* [INSTRUCTIONS TO FOLLOW]: Only those lines in the data below from the line containing "INSTITUTIONS of this kind may" through the line containing "The laws of Minos, of", both included, should be restated word for word.
##########
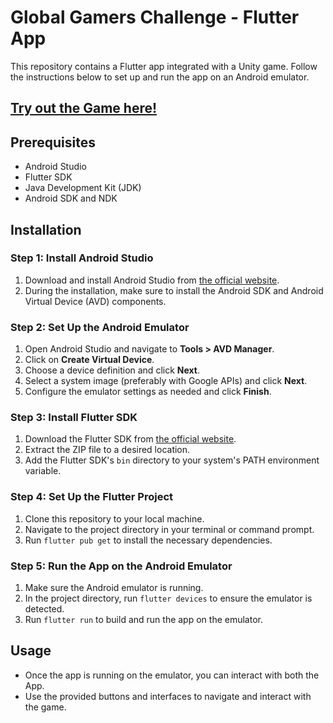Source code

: # Global Gamers Challenge - Flutter App

This repository contains a Flutter app integrated with a Unity game. Follow the instructions below to set up and run the app on an Android emulator.

## [Try out the Game here!](https://resai-417001.web.app/)

## Prerequisites
- Android Studio
- Flutter SDK
- Java Development Kit (JDK)
- Android SDK and NDK

## Installation

### Step 1: Install Android Studio

1. Download and install Android Studio from [the official website](https://developer.android.com/studio).
2. During the installation, make sure to install the Android SDK and Android Virtual Device (AVD) components.

### Step 2: Set Up the Android Emulator

1. Open Android Studio and navigate to **Tools > AVD Manager**.
2. Click on **Create Virtual Device**.
3. Choose a device definition and click **Next**.
4. Select a system image (preferably with Google APIs) and click **Next**.
5. Configure the emulator settings as needed and click **Finish**.

### Step 3: Install Flutter SDK

1. Download the Flutter SDK from [the official website](https://flutter.dev/docs/get-started/install).
2. Extract the ZIP file to a desired location.
3. Add the Flutter SDK's `bin` directory to your system's PATH environment variable.

### Step 4: Set Up the Flutter Project

1. Clone this repository to your local machine.
2. Navigate to the project directory in your terminal or command prompt.
3. Run `flutter pub get` to install the necessary dependencies.

### Step 5: Run the App on the Android Emulator

1. Make sure the Android emulator is running.
2. In the project directory, run `flutter devices` to ensure the emulator is detected.
3. Run `flutter run` to build and run the app on the emulator.

## Usage

- Once the app is running on the emulator, you can interact with both the App.
- Use the provided buttons and interfaces to navigate and interact with the game.
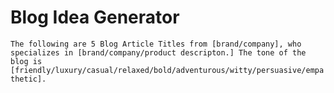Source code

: # Blog Idea Generator

`The following are 5 Blog Article Titles from [brand/company], who specializes in [brand/company/product descripton.] The tone of the blog is [friendly/luxury/casual/relaxed/bold/adventurous/witty/persuasive/empathetic].`
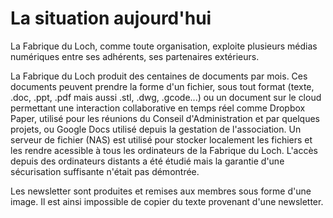 # La situation aujourd'hui
La Fabrique du Loch, comme toute organisation, exploite plusieurs médias numériques
entre ses adhérents, ses partenaires extérieurs.

La Fabrique du Loch produit des centaines de documents par mois.
Ces documents peuvent prendre la forme d'un fichier,
sous tout format (texte, .doc, .ppt, .pdf mais aussi .stl, .dwg, .gcode...)
ou un document sur le cloud permettant une interaction collaborative en temps réel
comme Dropbox Paper, utilisé pour les réunions du Conseil d'Administration et par quelques projets,
ou Google Docs utilisé depuis la gestation de l'association.
Un serveur de fichier (NAS) est utilisé pour stocker localement les fichiers et les rendre acessible à
tous les ordinateurs de la Fabrique du Loch. L'accès depuis des ordinateurs distants a été étudié mais
la garantie d'une sécurisation suffisante n'était pas démontrée.

Les newsletter sont produites et remises aux membres sous forme d'une image.
Il est ainsi impossible de copier du texte provenant d'une newsletter.

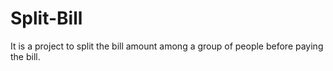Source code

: # Split-Bill
It is a project to split the bill amount among a group of people before paying the bill.
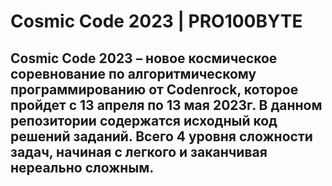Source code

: # Cosmic Code 2023 | PRO100BYTE

## Cosmic Code 2023 – новое космическое соревнование по алгоритмическому программированию от Codenrock, которое пройдет с 13 апреля по 13 мая 2023г. В данном репозитории содержатся исходный код решений заданий. Всего 4 уровня сложности задач, начиная с легкого и заканчивая нереально сложным.

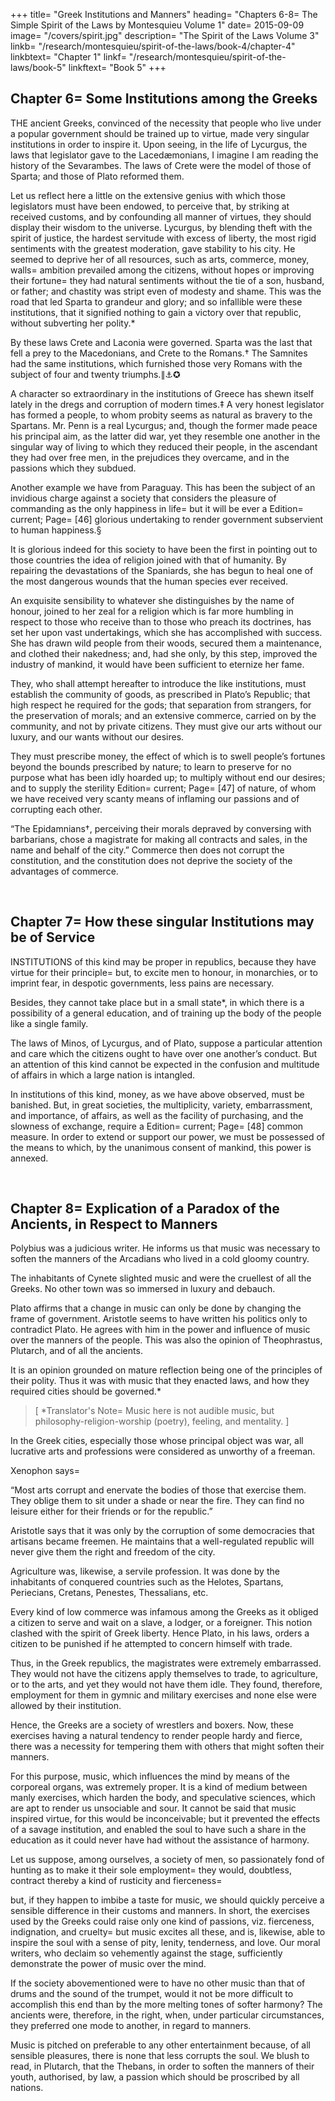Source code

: 

+++
title=  "Greek Institutions and Manners"
heading=  "Chapters 6-8=  The Simple Spirit of the Laws by Montesquieu Volume 1"
date=  2015-09-09
image= "/covers/spirit.jpg"
description=  "The Spirit of the Laws Volume 3"
linkb=  "/research/montesquieu/spirit-of-the-laws/book-4/chapter-4"
linkbtext=  "Chapter 1"
linkf=  "/research/montesquieu/spirit-of-the-laws/book-5"
linkftext=  "Book 5"
+++

## Chapter 6=  Some Institutions among the Greeks

THE ancient Greeks, convinced of the necessity that people who live under a popular government should be trained up to virtue, made very singular institutions in order to inspire it. Upon seeing, in the life of Lycurgus, the laws that legislator gave to the Lacedæmonians, I imagine I am reading the history of the Sevarambes. The laws of Crete were the model of those of Sparta; and those of Plato reformed them.

Let us reflect here a little on the extensive genius with which those legislators must have been endowed, to perceive that, by striking at received customs, and by confounding all manner of virtues, they should display their wisdom to the universe. Lycurgus, by blending theft with the spirit of justice, the hardest servitude with excess of liberty, the most rigid sentiments with the greatest moderation, gave stability to his city. He seemed to deprive her of all resources, such as arts, commerce, money, walls=  ambition prevailed among the citizens, without hopes or improving their fortune=  they had natural sentiments without the tie of a son, husband, or father; and chastity was stript even of modesty and shame. This was the road that led Sparta to grandeur and glory; and so infallible were these institutions, that it signified nothing to gain a victory over that republic, without subverting her polity.*

By these laws Crete and Laconia were governed. Sparta was the last that fell a prey to the Macedonians, and Crete to the Romans.† The Samnites had the same institutions, which furnished those very Romans with the subject of four and twenty triumphs.∥⚓✪

A character so extraordinary in the institutions of Greece has shewn itself lately in the dregs and corruption of modern times.‡ A very honest legislator has formed a people, to whom probity seems as natural as bravery to the Spartans. Mr. Penn is a real Lycurgus; and, though the former made peace his principal aim, as the latter did war, yet they resemble one another in the singular way of living to which they reduced their people, in the ascendant they had over free men, in the prejudices they overcame, and in the passions which they subdued.

Another example we have from Paraguay. This has been the subject of an invidious charge against a society that considers the pleasure of commanding as the only happiness in life=  but it will be ever a Edition=  current; Page=  [46] glorious undertaking to render government subservient to human happiness.§

It is glorious indeed for this society to have been the first in pointing out to those countries the idea of religion joined with that of humanity. By repairing the devastations of the Spaniards, she has begun to heal one of the most dangerous wounds that the human species ever received.

An exquisite sensibility to whatever she distinguishes by the name of honour, joined to her zeal for a religion which is far more humbling in respect to those who receive than to those who preach its doctrines, has set her upon vast undertakings, which she has accomplished with success. She has drawn wild people from their woods, secured them a maintenance, and clothed their nakedness; and, had she only, by this step, improved the industry of mankind, it would have been sufficient to eternize her fame.

They, who shall attempt hereafter to introduce the like institutions, must establish the community of goods, as prescribed in Plato’s Republic; that high respect he required for the gods; that separation from strangers, for the preservation of morals; and an extensive commerce, carried on by the community, and not by private citizens. They must give our arts without our luxury, and our wants without our desires.

They must prescribe money, the effect of which is to swell people’s fortunes beyond the bounds prescribed by nature; to learn to preserve for no purpose what has been idly hoarded up; to multiply without end our desires; and to supply the sterility Edition=  current; Page=  [47] of nature, of whom we have received very scanty means of inflaming our passions and of corrupting each other.

“The Epidamnians†, perceiving their morals depraved by conversing with barbarians, chose a magistrate for making all contracts and sales, in the name and behalf of the city.” Commerce then does not corrupt the constitution, and the constitution does not deprive the society of the advantages of commerce.

<br>

## Chapter 7=  How these singular Institutions may be of Service

INSTITUTIONS of this kind may be proper in republics, because they have virtue for their principle=  but, to excite men to honour, in monarchies, or to imprint fear, in despotic governments, less pains are necessary.

Besides, they cannot take place but in a small state*, in which there is a possibility of a general education, and of training up the body of the people like a single family.

The laws of Minos, of Lycurgus, and of Plato, suppose a particular attention and care which the citizens ought to have over one another’s conduct. But an attention of this kind cannot be expected in the confusion and multitude of affairs in which a large nation is intangled.

In institutions of this kind, money, as we have above observed, must be banished. But, in great societies, the multiplicity, variety, embarrassment, and importance, of affairs, as well as the facility of purchasing, and the slowness of exchange, require a Edition=  current; Page=  [48] common measure. In order to extend or support our power, we must be possessed of the means to which, by the unanimous consent of mankind, this power is annexed.

<br>

## Chapter 8=  Explication of a Paradox of the Ancients, in Respect to Manners 

Polybius was a judicious writer. He informs us that music was necessary to soften the manners of the Arcadians who lived in a cold gloomy country.

The inhabitants of Cynete slighted music and were the cruellest of all the Greeks. No other town was so immersed in luxury and debauch. 

Plato affirms that a change in music can only be done by changing the frame of government.  Aristotle seems to have written his politics only to contradict Plato. He agrees with him in the power and influence of music over the manners of the people.  This was also the opinion of Theophrastus, Plutarch, and of all the ancients. 

It is an opinion grounded on mature reflection being one of the principles of their polity. Thus it was with music that they enacted laws, and how they required cities should be governed.*

> [ *Translator's Note=  Music here is not audible music, but philosophy-religion-worship (poetry), feeling, and mentality. ]

In the Greek cities, especially those whose principal object was war, all lucrative arts and professions were considered as unworthy of a freeman. 

Xenophon says= 

“Most arts corrupt and enervate the bodies of those that exercise them. They oblige them to sit under a shade or near the fire. They can find no leisure either for their friends or for the republic.” 

Aristotle says that it was only by the corruption of some democracies that artisans became freemen. He maintains that a well-regulated republic will never give them the right and freedom of the city.

Agriculture was, likewise, a servile profession. It was done by the inhabitants of conquered countries such as the Helotes, Spartans, Periecians, Cretans, Penestes, Thessalians, etc.

Every kind of low commerce was infamous among the Greeks as it obliged a citizen to serve and wait on a slave, a lodger, or a foreigner. This notion clashed with the spirit of Greek liberty. Hence Plato, in his laws, orders a citizen to be punished if he attempted to concern himself with trade.

Thus, in the Greek republics, the magistrates were extremely embarrassed. They would not have the citizens apply themselves to trade, to agriculture, or to the arts, and yet they would not have them idle. They found, therefore, employment for them in gymnic and military exercises and none else were allowed by their institution.

Hence, the Greeks are a society of wrestlers and boxers. Now, these exercises having a natural tendency to render people hardy and fierce, there was a necessity for tempering them with others that might soften their manners. 

For this purpose, music, which influences the mind by means of the corporeal organs, was extremely proper. It is a kind of medium between manly exercises, which harden the body, and speculative sciences, which are apt to render us unsociable and sour. It cannot be said that music inspired virtue, for this would be inconceivable; but it prevented the effects of a savage institution, and enabled the soul to have such a share in the education as it could never have had without the assistance of harmony.

Let us suppose, among ourselves, a society of men, so passionately fond of hunting as to make it their sole employment=  they would, doubtless, contract thereby a kind of rusticity and fierceness=  

but, if they happen to imbibe a taste for music, we should quickly perceive a sensible difference in their customs and manners. In short, the exercises used by the Greeks could raise only one kind of passions, viz. fierceness, indignation, and cruelty=  but music excites all these, and is, likewise, able to inspire the soul with a sense of pity, lenity, tenderness, and love. Our moral writers, who declaim so vehemently against the stage, sufficiently demonstrate the power of music over the mind.

If the society abovementioned were to have no other music than that of drums and the sound of the trumpet, would it not be more difficult to accomplish this end than by the more melting tones of softer harmony? The ancients were, therefore, in the right, when, under particular circumstances, they preferred one mode to another, in regard to manners.

Music is pitched on preferable to any other entertainment because, of all sensible pleasures, there is none that less corrupts the soul. We blush to read, in Plutarch, that the Thebans, in order to soften the manners of their youth, authorised, by law, a passion which should be proscribed by all nations.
##########
* [TASK ANSWER]:
INSTITUTIONS of this kind may be proper in republics, because they have virtue for their principle=  but, to excite men to honour, in monarchies, or to imprint fear, in despotic governments, less pains are necessary.

Besides, they cannot take place but in a small state*, in which there is a possibility of a general education, and of training up the body of the people like a single family.

The laws of Minos, of Lycurgus, and of Plato, suppose a particular attention and care which the citizens ought to have over one another’s conduct. But an attention of this kind cannot be expected in the confusion and multitude of affairs in which a large nation is intangled.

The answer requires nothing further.